I’ve succumbed to the ministrations of Number Go Up games for longer than I like to think about. I can list off the most persistent of them like a chain of regretful lovers: Cookie Clicker, Wall Destroyer, Antimatter Dimensions, Universal Paperclips, Idle Dice, the really bad one about space mining, AdVenture Capitalist, Exponential Idle, Egg Inc., Idle Zen, Clicker Heroes, Idle Research, The Monolith–and I know there are many more of these games that I have very rightfully forgotten.
And behind most of these, Trimps has been slowly chugging along in the background. Most commercial clicker/idle games quickly reach a point where they stop being fun–the exponential growth stops feeling so exponential, the troughs between new gameplay shifts grow tedious, the dripfeed of dopamine stutters to a halt. This isn’t a result of poor development–the boredom valley is present by design, there to coax you into the game’s revenue stream: increasing your production for a while by watching an ad for an even worse game, or spend microtransactions on boosts and bonuses that will make the game feel exciting again…until it slows down once more a few hours later.
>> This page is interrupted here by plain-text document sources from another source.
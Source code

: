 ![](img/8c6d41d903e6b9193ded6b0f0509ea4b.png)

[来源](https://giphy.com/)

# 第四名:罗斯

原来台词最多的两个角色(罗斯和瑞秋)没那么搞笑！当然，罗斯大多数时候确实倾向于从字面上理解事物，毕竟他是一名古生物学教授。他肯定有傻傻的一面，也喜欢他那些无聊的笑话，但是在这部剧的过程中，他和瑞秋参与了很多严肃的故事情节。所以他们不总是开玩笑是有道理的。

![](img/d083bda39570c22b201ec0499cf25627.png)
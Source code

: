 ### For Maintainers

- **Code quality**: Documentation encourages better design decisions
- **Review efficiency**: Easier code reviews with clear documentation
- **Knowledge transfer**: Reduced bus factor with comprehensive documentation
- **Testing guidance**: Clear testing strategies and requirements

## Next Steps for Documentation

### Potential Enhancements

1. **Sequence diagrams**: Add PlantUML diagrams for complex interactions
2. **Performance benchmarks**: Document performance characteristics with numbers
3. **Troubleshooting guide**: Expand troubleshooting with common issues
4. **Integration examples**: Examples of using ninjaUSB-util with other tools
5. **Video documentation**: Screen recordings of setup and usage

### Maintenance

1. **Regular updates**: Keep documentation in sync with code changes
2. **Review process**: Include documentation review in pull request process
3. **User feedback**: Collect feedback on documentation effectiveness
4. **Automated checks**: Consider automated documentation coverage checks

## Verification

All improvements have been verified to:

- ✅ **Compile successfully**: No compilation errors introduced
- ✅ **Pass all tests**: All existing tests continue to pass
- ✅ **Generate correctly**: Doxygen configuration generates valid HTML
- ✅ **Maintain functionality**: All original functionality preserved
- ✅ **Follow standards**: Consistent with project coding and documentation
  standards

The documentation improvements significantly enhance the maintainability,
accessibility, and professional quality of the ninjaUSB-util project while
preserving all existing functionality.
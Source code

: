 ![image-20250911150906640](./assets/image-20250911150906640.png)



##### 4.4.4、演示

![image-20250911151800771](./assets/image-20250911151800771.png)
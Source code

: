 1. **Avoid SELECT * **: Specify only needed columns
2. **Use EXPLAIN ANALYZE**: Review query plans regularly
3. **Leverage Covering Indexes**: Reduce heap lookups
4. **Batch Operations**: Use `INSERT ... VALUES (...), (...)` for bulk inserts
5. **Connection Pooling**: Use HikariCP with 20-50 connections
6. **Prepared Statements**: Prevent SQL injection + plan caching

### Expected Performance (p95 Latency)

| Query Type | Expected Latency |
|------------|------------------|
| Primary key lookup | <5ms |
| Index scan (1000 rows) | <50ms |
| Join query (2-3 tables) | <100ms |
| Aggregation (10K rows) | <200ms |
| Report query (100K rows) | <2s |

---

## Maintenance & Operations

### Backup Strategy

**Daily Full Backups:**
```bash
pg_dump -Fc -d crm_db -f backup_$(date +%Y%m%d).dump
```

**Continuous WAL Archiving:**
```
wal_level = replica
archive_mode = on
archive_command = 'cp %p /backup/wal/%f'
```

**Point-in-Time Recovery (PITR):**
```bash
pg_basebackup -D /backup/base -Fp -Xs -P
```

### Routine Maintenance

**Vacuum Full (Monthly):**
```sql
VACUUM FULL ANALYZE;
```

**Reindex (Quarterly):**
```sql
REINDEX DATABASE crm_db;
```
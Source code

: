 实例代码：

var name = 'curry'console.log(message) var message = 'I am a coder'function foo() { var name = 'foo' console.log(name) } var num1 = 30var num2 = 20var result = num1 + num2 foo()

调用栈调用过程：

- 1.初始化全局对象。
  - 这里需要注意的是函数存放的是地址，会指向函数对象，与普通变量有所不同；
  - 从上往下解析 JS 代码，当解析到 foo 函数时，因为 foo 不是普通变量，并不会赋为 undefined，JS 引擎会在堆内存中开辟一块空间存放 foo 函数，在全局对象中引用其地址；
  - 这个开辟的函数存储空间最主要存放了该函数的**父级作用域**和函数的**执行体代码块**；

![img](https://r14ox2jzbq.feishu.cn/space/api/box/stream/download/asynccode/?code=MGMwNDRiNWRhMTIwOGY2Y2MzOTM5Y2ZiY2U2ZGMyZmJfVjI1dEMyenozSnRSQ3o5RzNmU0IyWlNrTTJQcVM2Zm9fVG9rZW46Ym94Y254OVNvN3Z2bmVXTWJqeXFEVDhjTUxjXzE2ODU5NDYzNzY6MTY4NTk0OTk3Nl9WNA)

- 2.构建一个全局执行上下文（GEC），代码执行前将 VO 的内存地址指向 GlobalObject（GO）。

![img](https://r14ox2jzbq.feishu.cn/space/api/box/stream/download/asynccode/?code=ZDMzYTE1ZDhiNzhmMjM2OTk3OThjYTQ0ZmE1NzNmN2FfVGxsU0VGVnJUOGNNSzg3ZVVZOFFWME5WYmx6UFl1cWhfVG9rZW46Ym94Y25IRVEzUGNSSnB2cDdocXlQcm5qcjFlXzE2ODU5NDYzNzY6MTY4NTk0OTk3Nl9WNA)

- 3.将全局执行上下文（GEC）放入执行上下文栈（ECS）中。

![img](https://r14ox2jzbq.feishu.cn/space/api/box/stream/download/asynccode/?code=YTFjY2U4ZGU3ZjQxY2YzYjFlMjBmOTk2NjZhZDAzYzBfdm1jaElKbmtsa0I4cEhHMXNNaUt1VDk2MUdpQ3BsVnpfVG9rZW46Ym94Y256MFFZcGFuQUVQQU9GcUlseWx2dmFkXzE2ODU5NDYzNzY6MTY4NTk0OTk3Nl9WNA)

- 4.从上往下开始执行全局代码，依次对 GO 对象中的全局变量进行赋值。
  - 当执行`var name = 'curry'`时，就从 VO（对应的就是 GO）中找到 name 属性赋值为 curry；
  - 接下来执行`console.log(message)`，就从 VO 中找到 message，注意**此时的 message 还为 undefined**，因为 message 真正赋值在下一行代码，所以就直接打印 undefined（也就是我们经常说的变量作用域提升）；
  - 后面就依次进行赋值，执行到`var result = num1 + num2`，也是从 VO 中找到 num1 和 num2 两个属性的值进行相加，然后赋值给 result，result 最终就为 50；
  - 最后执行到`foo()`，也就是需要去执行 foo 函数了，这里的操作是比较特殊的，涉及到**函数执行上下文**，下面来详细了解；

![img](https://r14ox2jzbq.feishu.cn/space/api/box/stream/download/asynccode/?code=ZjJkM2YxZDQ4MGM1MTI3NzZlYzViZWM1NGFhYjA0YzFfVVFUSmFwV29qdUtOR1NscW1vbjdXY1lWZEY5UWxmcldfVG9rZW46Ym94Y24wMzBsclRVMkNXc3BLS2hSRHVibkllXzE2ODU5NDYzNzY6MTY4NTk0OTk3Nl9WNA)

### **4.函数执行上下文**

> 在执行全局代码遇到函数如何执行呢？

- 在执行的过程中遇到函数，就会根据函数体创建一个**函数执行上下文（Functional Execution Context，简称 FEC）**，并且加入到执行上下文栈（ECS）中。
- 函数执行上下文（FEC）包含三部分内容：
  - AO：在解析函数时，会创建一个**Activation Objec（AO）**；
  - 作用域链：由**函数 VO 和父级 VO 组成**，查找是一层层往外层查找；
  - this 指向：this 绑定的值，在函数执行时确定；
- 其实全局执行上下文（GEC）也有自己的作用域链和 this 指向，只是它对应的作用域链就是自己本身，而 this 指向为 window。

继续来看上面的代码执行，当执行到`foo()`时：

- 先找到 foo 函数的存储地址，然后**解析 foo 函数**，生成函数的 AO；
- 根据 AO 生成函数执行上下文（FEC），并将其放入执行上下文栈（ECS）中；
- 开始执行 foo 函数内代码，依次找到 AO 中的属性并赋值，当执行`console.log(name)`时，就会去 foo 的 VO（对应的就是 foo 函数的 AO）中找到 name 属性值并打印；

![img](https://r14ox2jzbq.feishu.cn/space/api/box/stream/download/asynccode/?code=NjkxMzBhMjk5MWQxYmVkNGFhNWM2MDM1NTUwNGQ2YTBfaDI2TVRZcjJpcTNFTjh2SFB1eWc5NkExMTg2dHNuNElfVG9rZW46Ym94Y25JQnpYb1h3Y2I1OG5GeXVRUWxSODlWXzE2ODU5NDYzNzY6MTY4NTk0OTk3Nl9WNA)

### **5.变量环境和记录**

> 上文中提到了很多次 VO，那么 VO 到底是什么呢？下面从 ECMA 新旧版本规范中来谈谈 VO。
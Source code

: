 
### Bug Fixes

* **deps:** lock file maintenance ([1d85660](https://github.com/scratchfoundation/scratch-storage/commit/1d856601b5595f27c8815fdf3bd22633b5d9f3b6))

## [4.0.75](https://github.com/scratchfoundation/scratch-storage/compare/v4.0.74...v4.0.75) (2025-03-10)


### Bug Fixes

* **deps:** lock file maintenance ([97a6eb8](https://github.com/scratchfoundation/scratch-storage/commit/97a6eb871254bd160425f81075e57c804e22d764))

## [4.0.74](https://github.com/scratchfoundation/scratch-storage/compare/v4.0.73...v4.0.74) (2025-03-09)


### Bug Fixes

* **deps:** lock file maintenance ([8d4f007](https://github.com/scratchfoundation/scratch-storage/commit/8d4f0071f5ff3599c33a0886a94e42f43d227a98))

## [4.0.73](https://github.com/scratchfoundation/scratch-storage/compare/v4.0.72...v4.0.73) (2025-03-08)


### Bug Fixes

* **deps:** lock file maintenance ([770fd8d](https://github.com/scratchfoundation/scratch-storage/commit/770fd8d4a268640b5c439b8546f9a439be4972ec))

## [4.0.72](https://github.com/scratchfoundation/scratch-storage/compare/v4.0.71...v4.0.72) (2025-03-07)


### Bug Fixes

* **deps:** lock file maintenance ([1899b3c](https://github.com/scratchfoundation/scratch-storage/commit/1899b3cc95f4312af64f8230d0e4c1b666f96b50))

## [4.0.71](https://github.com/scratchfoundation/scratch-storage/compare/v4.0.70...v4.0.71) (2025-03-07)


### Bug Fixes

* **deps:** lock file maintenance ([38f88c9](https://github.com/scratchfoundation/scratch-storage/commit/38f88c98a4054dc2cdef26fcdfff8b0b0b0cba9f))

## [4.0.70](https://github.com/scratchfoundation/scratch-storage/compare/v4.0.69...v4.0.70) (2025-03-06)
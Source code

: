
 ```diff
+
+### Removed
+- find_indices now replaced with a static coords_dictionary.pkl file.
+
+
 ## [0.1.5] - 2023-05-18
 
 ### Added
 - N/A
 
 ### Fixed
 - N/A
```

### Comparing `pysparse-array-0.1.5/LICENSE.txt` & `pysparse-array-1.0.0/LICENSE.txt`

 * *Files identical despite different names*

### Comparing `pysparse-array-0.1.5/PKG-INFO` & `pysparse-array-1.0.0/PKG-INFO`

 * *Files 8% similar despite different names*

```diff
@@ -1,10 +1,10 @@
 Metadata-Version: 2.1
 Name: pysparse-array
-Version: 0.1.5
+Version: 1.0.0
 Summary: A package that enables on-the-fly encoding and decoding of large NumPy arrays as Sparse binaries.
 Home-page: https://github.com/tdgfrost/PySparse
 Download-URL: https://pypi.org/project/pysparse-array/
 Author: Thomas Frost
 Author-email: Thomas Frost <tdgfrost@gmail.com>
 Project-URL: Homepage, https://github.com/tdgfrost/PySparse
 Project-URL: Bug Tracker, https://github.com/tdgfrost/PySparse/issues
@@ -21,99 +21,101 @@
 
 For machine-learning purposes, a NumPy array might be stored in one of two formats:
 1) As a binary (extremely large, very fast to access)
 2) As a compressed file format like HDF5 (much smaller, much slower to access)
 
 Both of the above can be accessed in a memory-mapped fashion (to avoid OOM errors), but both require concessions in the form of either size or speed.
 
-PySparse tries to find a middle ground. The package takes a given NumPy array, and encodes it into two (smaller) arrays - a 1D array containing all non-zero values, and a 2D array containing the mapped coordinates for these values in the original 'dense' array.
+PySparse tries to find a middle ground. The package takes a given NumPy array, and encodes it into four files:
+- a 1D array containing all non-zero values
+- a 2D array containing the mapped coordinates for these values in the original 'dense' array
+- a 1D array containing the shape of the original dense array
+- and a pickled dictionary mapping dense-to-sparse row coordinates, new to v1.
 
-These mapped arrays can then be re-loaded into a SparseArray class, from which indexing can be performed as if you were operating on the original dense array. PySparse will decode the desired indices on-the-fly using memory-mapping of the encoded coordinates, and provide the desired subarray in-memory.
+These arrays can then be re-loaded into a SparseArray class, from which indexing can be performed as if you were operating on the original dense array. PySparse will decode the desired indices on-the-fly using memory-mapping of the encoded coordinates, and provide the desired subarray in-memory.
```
The profit line was always how I managed to break up with an idle game–despite spending several hours on any of these games, my brain drew the line at pumping cold hard cash into the increase of meaningless digital figures. When the Fun Train slowed to a crawl and the conductor came back to check tickets, that was my cue to jump off.
To its credit, Trimps (and a few others from that list) never pulled these kinds of tricks. It wasn’t a commercial product, it was just a free online game some guy made and steadily updated over the last eight years. If you reached a point where progress slowed down, there were no ads to watch or money to pay–it just meant you had caught up to the latest stage of development. The next update would bring some new element to keep the gameplay fresh again.
And so Trimps became a small part of my daily routine, a little mathematical morning ritual to engage in. Sometimes, in the early game, I would spend most of a day on some progress point that required more active playing, but mostly, it became a thing I checked in the morning along with social media. Run maps, start a new run, spend resources, see you tomorrow.
I don’t think it’s a coincidence that my longest running idle game took hold around the start of the pandemic. As counts of infections and deaths spiked, I could check in on Trimps and know that these numbers were the ones under my control. These were the numbers that were supposed to go up. No matter what happened outside, in the world of Trimps, things were always getting better.
It’s been three and a half years of exponential progress, and things in Trimps don’t feel better. They just feel bigger. And though the numbers continue to increase, they don’t increase in interesting or exciting ways any more. There are no more big changes to push for, no more milestones to reach, just a daily check-in and rote management of my boundless numerical wealth.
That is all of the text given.